What Eva finds is a grief-stricken family; parents unsure how to handle this echo they thought they wanted; and Ray, who knew every detail, every contour of Amarra. And when Eva is unexpectedly dealt a fatal blow that will change her existence forever, she is forced to choose: Stay and live out her years as a copy or leave and risk it all for the freedom to be an original. To be Eva.

From debut novelist Sangu Mandanna comes the dazzling story of a girl who was always told what she had to be—until she found the strength to decide for herself.

I wished desperately that this book would pick up, but alas it was never meant to be. The Lost Girl is an odd retelling-but-not of Frankenstein. Eva, which is the name our Echo has given herself (and about a quarter of the way through the book by the way) was an interesting and relatable character. She's basically stitched-together human parts with a bit of her other's soul, a girl Eva would replace if she were to die. No one believes the replacement is ever going to happen. Not Eva, not Mina Ma (Eva's main guardian), not Erik (another guardian who's close to Eva's Weaver) and Ophelia (her guardian who's the daughter of one of the other weavers). And especially not Sean, who Eva has feelings for but can't have because it's forbidden by Weaver law. She must learn to be just like Amarra, her other, and that includes getting a tattoo and cutting her hair the same. When Amarra finally admits to having a boyfriend she loves, now Eva must force herself to love him too. Neither Eva or Amarra is very happy about this (Amarra pretty much hates Eva). Then the unthinkable happens and Eva must leave to replace Amarra. The mother believes Amarra's still there inside of Eva, the father doesn't, and the little brother and sister see Eva as Eva and not as their sister that they know is dead. There's something to be said about the innocence and honesty of a child in this book, which I loved.

It could be argued that there was a love triangle, but not really. Eva fell in love with Sean long before she had to leave, but since they really couldn't be together after she had to replace Amarra, she'd grown fond of Ray (Amarra's boyfriend that she's meant to love), who had no idea that Eva was an Echo. It's illegal to be an Echo, so if she slipped and someone found out, she would have to face the council of Weavers and probably die.
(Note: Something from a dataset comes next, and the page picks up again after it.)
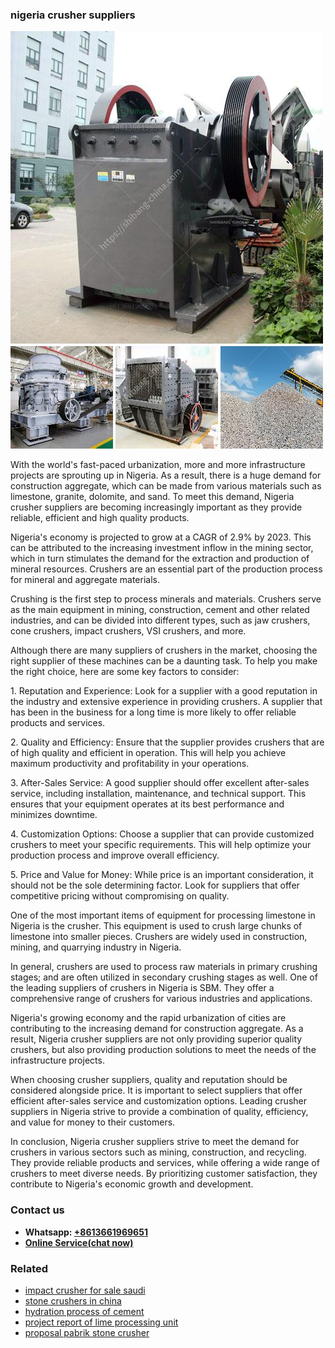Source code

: <h3>nigeria crusher suppliers</h3><img src='1704856842.jpg' alt=''><p>With the world's fast-paced urbanization, more and more infrastructure projects are sprouting up in Nigeria. As a result, there is a huge demand for construction aggregate, which can be made from various materials such as limestone, granite, dolomite, and sand. To meet this demand, Nigeria crusher suppliers are becoming increasingly important as they provide reliable, efficient and high quality products.</p><p>Nigeria's economy is projected to grow at a CAGR of 2.9% by 2023. This can be attributed to the increasing investment inflow in the mining sector, which in turn stimulates the demand for the extraction and production of mineral resources. Crushers are an essential part of the production process for mineral and aggregate materials.</p><p>Crushing is the first step to process minerals and materials. Crushers serve as the main equipment in mining, construction, cement and other related industries, and can be divided into different types, such as jaw crushers, cone crushers, impact crushers, VSI crushers, and more.</p><p>Although there are many suppliers of crushers in the market, choosing the right supplier of these machines can be a daunting task. To help you make the right choice, here are some key factors to consider:</p><p>1. Reputation and Experience: Look for a supplier with a good reputation in the industry and extensive experience in providing crushers. A supplier that has been in the business for a long time is more likely to offer reliable products and services.</p><p>2. Quality and Efficiency: Ensure that the supplier provides crushers that are of high quality and efficient in operation. This will help you achieve maximum productivity and profitability in your operations.</p><p>3. After-Sales Service: A good supplier should offer excellent after-sales service, including installation, maintenance, and technical support. This ensures that your equipment operates at its best performance and minimizes downtime.</p><p>4. Customization Options: Choose a supplier that can provide customized crushers to meet your specific requirements. This will help optimize your production process and improve overall efficiency.</p><p>5. Price and Value for Money: While price is an important consideration, it should not be the sole determining factor. Look for suppliers that offer competitive pricing without compromising on quality.</p><p>One of the most important items of equipment for processing limestone in Nigeria is the crusher. This equipment is used to crush large chunks of limestone into smaller pieces. Crushers are widely used in construction, mining, and quarrying industry in Nigeria.</p><p>In general, crushers are used to process raw materials in primary crushing stages; and are often utilized in secondary crushing stages as well. One of the leading suppliers of crushers in Nigeria is SBM. They offer a comprehensive range of crushers for various industries and applications.</p><p>Nigeria's growing economy and the rapid urbanization of cities are contributing to the increasing demand for construction aggregate. As a result, Nigeria crusher suppliers are not only providing superior quality crushers, but also providing production solutions to meet the needs of the infrastructure projects.</p><p>When choosing crusher suppliers, quality and reputation should be considered alongside price. It is important to select suppliers that offer efficient after-sales service and customization options. Leading crusher suppliers in Nigeria strive to provide a combination of quality, efficiency, and value for money to their customers.</p><p>In conclusion, Nigeria crusher suppliers strive to meet the demand for crushers in various sectors such as mining, construction, and recycling. They provide reliable products and services, while offering a wide range of crushers to meet diverse needs. By prioritizing customer satisfaction, they contribute to Nigeria's economic growth and development.</p><h3>Contact us</h3><ul><li><strong>Whatsapp:&nbsp;<a href="https://wa.me/8613661969651">+8613661969651</a></strong></li><li><a href="https://swt.shibang-china.com/?git&amp;zhl&amp;nigeria crusher suppliers"><strong>Online Service(chat now)</strong></a></li></ul><h3>Related</h3><ul><li><a href='impact crusher for sale saudi.md'>impact crusher for sale saudi</a></li><li><a href='stone crushers in china.md'>stone crushers in china</a></li><li><a href='hydration process of cement.md'>hydration process of cement</a></li><li><a href='project report of lime processing unit.md'>project report of lime processing unit</a></li><li><a href='proposal pabrik stone crusher.md'>proposal pabrik stone crusher</a></li></ul>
It was torture when Eva was away from Sean, and seeing her with Ray wasn't much better. I kind of wished she had tried harder with Ray, but he never truly trusted that Eva was Amarra and so he was holding himself back. But then Eva slips up in front of him and he figures out what she is. Now Eva's life is on the line. More than that, Amarra made sure before she died that Eva would eventually meet her demise. And Amarra's parents, while having grown fond of Eva, want to do this last thing for their daughter. Then, unexpectedly, Sean turns up again. And so do the Echo hunters.

The Lost Girl had great character development, especially with Amarra's younger siblings. They pretty much made the book for me. They saw through who Eva was pretending to be, but still respected her and even grew to love her. And she grew to love them. Amarra's mother was also an artist like Eva was, which is why she grew to love Eva as well. This was a story of finding yourself and holding on to who you are. It was a story of boundless love and twisted scientists and of kept promises. The Lost Girl is a wonderful debut full of heart and ache. It was a slow-paced novel, but I really loved what I got out of it.